- **Assignment**
Within the records below, find each line that holds the string "label", then copy it.

(Records from a data collection)
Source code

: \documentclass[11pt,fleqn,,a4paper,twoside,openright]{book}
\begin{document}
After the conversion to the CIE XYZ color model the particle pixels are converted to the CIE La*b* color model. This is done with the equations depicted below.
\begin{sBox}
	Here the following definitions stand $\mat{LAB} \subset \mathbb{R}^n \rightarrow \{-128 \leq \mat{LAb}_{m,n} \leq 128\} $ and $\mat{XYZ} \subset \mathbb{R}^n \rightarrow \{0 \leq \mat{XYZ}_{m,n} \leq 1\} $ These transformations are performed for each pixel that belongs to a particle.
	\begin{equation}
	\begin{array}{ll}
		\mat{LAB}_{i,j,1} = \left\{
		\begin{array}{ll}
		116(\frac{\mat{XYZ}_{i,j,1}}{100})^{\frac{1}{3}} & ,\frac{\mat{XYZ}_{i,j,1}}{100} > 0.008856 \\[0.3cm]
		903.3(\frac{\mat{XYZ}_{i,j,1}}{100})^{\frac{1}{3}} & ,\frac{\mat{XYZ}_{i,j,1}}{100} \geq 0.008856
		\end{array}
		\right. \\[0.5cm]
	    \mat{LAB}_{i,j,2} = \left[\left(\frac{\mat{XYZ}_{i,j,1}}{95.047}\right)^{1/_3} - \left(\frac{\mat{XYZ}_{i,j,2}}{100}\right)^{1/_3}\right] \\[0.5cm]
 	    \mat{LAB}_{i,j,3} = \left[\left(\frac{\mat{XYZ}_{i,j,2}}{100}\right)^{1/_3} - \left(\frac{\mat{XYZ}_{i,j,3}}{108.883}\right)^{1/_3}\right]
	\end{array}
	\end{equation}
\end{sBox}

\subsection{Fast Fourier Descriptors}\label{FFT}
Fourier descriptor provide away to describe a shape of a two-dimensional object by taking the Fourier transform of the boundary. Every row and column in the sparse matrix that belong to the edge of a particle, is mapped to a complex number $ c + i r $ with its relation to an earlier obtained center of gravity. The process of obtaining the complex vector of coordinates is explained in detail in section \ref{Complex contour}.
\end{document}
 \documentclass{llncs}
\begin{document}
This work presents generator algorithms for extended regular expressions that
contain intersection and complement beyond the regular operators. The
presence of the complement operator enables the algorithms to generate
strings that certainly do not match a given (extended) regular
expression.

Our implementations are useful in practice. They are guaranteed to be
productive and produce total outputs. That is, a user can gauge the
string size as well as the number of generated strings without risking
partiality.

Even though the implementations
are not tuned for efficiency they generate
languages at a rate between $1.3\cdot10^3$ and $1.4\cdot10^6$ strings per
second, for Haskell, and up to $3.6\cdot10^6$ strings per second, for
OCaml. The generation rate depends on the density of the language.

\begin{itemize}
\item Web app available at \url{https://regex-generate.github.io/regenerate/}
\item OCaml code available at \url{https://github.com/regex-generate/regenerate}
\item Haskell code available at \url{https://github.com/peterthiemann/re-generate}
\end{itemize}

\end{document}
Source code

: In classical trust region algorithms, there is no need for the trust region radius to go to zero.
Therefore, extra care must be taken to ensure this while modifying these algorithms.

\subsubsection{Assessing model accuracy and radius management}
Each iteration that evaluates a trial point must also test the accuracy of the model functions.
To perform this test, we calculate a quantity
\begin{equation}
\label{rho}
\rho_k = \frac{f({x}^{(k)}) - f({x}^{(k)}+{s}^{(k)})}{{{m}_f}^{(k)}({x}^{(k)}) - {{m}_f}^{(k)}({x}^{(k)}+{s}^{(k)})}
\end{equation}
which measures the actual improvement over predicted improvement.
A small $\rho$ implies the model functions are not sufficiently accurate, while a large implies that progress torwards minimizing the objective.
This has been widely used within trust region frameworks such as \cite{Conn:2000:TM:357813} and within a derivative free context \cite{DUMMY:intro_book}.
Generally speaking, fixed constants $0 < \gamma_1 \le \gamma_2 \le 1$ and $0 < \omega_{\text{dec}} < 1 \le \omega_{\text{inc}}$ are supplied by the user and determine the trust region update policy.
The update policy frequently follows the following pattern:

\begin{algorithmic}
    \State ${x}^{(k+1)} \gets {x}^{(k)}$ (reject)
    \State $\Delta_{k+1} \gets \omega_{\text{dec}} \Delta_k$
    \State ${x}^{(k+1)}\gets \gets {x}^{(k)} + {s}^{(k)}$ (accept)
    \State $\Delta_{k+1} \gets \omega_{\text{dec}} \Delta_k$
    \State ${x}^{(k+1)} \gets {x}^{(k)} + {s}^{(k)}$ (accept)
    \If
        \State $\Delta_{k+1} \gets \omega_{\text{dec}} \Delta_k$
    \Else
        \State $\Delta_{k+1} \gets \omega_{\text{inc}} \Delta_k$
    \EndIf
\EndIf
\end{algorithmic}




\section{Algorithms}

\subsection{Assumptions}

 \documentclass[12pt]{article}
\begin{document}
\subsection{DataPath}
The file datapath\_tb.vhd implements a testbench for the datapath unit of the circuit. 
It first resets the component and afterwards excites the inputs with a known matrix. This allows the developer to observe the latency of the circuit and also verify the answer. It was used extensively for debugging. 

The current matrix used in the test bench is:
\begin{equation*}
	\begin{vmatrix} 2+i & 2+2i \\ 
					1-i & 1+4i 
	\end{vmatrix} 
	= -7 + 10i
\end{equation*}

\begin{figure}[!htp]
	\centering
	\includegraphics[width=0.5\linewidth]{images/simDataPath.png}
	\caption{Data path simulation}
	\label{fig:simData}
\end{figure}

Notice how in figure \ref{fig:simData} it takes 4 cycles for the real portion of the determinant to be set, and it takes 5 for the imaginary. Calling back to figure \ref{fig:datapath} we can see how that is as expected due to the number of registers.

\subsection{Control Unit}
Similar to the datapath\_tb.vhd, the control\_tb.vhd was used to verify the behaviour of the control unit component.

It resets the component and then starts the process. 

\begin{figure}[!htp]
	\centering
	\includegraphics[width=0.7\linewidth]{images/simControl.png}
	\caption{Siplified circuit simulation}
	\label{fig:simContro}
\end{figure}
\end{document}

- **Solution to the exercise**
\subsection{Fast Fourier Descriptors}\label{FFT}
\label{rho}
	\label{fig:simData}
	\label{fig:simContro}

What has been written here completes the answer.